"WHAT are those horrible scars on your leg Woody?"

"They're varicose veins actually."

"You're joking! I thought it was just pregnant women and old codgers who got those."

"No, they're quite common in young people as well."

"We should start calling you grandad'. Hey lads come over here and look at these disgusting veins on Woody's leg you'll kill yourself laughing!"

Exchanges like this were for many years a regular occurrence whenever I pulled on a pair of shorts to play football. My bulbous veins were a constant source of amusement to team-mates.

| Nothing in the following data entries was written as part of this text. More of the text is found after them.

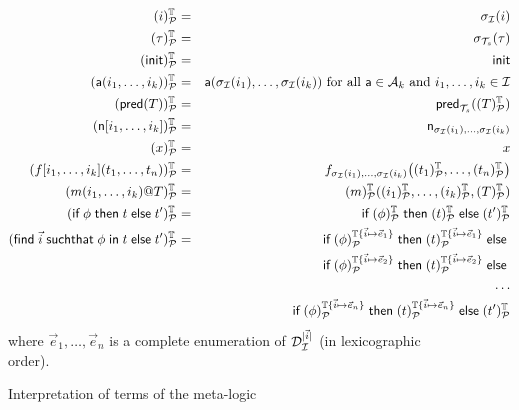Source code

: 
\begin{figure}[t]
  \begin{eqnarray*}
    (i)^{\mathbb{T}}_{\mathcal{P}} &=& \sigma_{\mathcal{I}}(i)
    \\
    (\tau)^{\mathbb{T}}_{\mathcal{P}} &=& \sigma_{\mathcal{T}_s}(\tau) \\
    (\mathsf{init})^{\mathbb{T}}_{\mathcal{P}} &=& \mathsf{init} \\
    (\textsf{a}(i_1,\ldots,i_k))^{\mathbb{T}}_{\mathcal{P}} &=&
      \textsf{a}(\sigma_{\mathcal{I}}(i_1),\ldots,\sigma_{\mathcal{I}}(i_k))
      \text{ for all }
      \textsf{a}\in\mathcal{A}_k \text{ and } i_1,\ldots,i_k\in \mathcal{I} \\
    (\textsf{pred}(T))^{\mathbb{T}}_{\mathcal{P}} &=&
      \mathsf{pred}_{\mathcal{T}_s}((T)^{\mathbb{T}}_{\mathcal{P}})
    \\
    (\mathsf{n}[i_1,\ldots,i_k])^{\mathbb{T}}_{\mathcal{P}} &=&
    \mathsf{n}_{\sigma_{\mathcal{I}}(i_1),\ldots,\sigma_{\mathcal{I}}(i_k)}
    \\
    (x)^{\mathbb{T}}_{\mathcal{P}} &=& x
    \\
    (f[i_1,\ldots,i_k](t_1,\ldots,t_n))^{\mathbb{T}}_{\mathcal{P}} &=&
    f_{\sigma_{\mathcal{I}}(i_1),\ldots,\sigma_{\mathcal{I}}(i_k)}\bigl(
    (t_1)^{\mathbb{T}}_{\mathcal{P}},\ldots,(t_n)^{\mathbb{T}}_{\mathcal{P}}
    \bigr)
    \\
    (m(i_1,\dots,i_k)@T)^{\mathbb{T}}_{\mathcal{P}} &=&
    (m)^{\mathbb{T}}_{\mathcal{P}}((i_1)^{\mathbb{T}}_{\mathcal{P}},\dots,(i_k)^{\mathbb{T}}_{\mathcal{P}},(T)^{\mathbb{T}}_{\mathcal{P}})
    \\
    (\textsf{if}\; \phi \;\textsf{then}\; t \;\textsf{else}\; t')^{\mathbb{T}}_{\mathcal{P}} &=&
    \textsf{if}\; (\phi)^{\mathbb{T}}_{\mathcal{P}} \;\textsf{then}\; (t)^{\mathbb{T}}_{\mathcal{P}} \;\textsf{else}\; (t')^{\mathbb{T}}_{\mathcal{P}}
    \\
    (\textsf{find}\; \vec{i} \;\textsf{suchthat}\; \phi \;\textsf{in}\; t \;\textsf{else}\; t')^{\mathbb{T}}_{\mathcal{P}} &=&
    \textsf{if}\; (\phi)^{\mathbb{T}\{\vec{i}\mapsto\vec{e}_1\}}_{\mathcal{P}}
    \;\textsf{then}\; (t)^{\mathbb{T}\{\vec{i}\mapsto\vec{e}_1\}}_{\mathcal{P}}
    \;\textsf{else}\; \\ & &
    \textsf{if}\; (\phi)^{\mathbb{T}\{\vec{i}\mapsto\vec{e}_2\}}_{\mathcal{P}}
    \;\textsf{then}\; (t)^{\mathbb{T}\{\vec{i}\mapsto\vec{e}_2\}}_{\mathcal{P}}
    \;\textsf{else}\; \\ & & \ldots \\ & &
    \textsf{if}\; (\phi)^{\mathbb{T}\{\vec{i}\mapsto\vec{e}_{n}\}}_{\mathcal{P}}
    \;\textsf{then}\; (t)^{\mathbb{T}\{\vec{i}\mapsto\vec{e}_{n}\}}_{\mathcal{P}}
    \;\textsf{else}\; (t')^{\mathbb{T}}_{\mathcal{P}}
  \end{eqnarray*}
  where $\vec{e}_1, \ldots, \vec{e}_{n}$ is a complete enumeration
  of $\mathcal{D}_{\mathcal{I}}^{|\vec{i}|}$ (in lexicographic order).
  \caption{Interpretation of terms of the meta-logic}
  \label{fig:interpt}
\end{figure}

I was thick-skinned enough to take the flak, and gave plenty back. Of far greater concern was their potential impact on my already barren love life. Consequently, knee-length shorts were a must during the summer months to hide my condition.

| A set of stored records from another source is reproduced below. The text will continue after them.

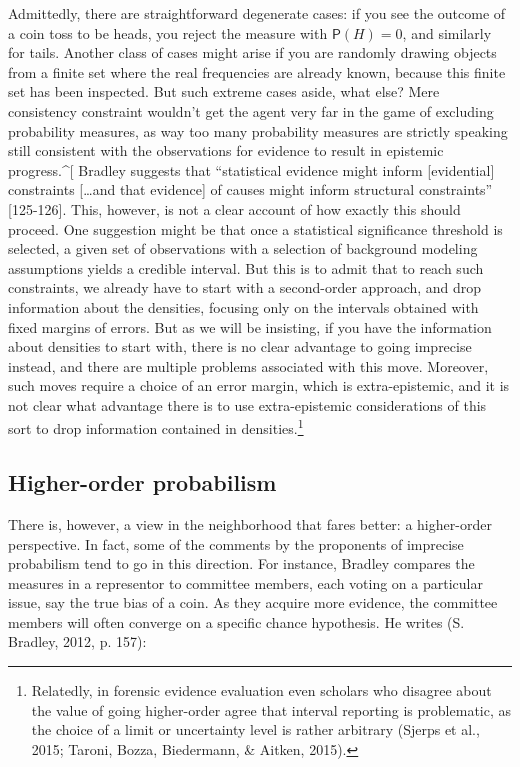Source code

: \documentclass[
  10pt,
  dvipsnames,enabledeprecatedfontcommands]{scrartcl}
\begin{document}
Admittedly, there are straightforward degenerate cases: if you see the
outcome of a coin toss to be heads, you reject the measure with
\(\mathsf{P}(H)=0\), and similarly for tails. Another class of cases
might arise if you are randomly drawing objects from a finite set where
the real frequencies are already known, because this finite set has been
inspected. But such extreme cases aside, what else? Mere consistency
constraint wouldn't get the agent very far in the game of excluding
probability measures, as way too many probability measures are strictly
speaking still consistent with the observations for evidence to result
in epistemic progress.\^{}{[} Bradley suggests that ``statistical
evidence might inform {[}evidential{]} constraints {[}\dots and that
evidence{]} of causes might inform structural constraints''
{[}125-126{]}. This, however, is not a clear account of how exactly this
should proceed. One suggestion might be that once a statistical
significance threshold is selected, a given set of observations with a
selection of background modeling assumptions yields a credible interval.
But this is to admit that to reach such constraints, we already have to
start with a second-order approach, and drop information about the
densities, focusing only on the intervals obtained with fixed margins of
errors. But as we will be insisting, if you have the information about
densities to start with, there is no clear advantage to going imprecise
instead, and there are multiple problems associated with this move.
Moreover, such moves require a choice of an error margin, which is
extra-epistemic, and it is not clear what advantage there is to use
extra-epistemic considerations of this sort to drop information
contained in densities.\footnote{Relatedly, in forensic evidence
  evaluation even scholars who disagree about the value of going
  higher-order agree that interval reporting is problematic, as the
  choice of a limit or uncertainty level is rather arbitrary (Sjerps et
  al., 2015; Taroni, Bozza, Biedermann, \& Aitken, 2015).}

\hypertarget{higher-order-probabilism}{%
\subsection{Higher-order probabilism}\label{higher-order-probabilism}}

There is, however, a view in the neighborhood that fares better: a
higher-order perspective. In fact, some of the comments by the
proponents of imprecise probabilism tend to go in this direction. For
instance, Bradley compares the measures in a representor to committee
members, each voting on a particular issue, say the true bias of a coin.
As they acquire more evidence, the committee members will often converge
on a specific chance hypothesis. He writes (S. Bradley, 2012, p. 157):
\end{document}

I was 13 when I first noticed a small vein beginning to protrude through the skin at the top of my right thigh.

It grew in length and depth over the next few years until it snaked half way up my leg. To add insult to deformity, more varicose veins developed at the back of the beleaguered limb, looking like a family of blue worms playing Twister.

I was reassured by my doctor. He said that as I felt no pain, the veins could be left alone, but warned that, "they may become more noticeable as you get older."

In fact, by my mid-20s, friends joked that the leg resembled a road map, so visible were the little blighters.

Enough was enough.

After a thorough examination, I was placed on an NHS waiting list to have them removed. Eighteen months later I went under the knife and within a few hours my leg was blemish-free for the first time in 17 years.

Now, just three years later, cases like mine are to be outlawed on the NHS. Why? Cost-saving, of course.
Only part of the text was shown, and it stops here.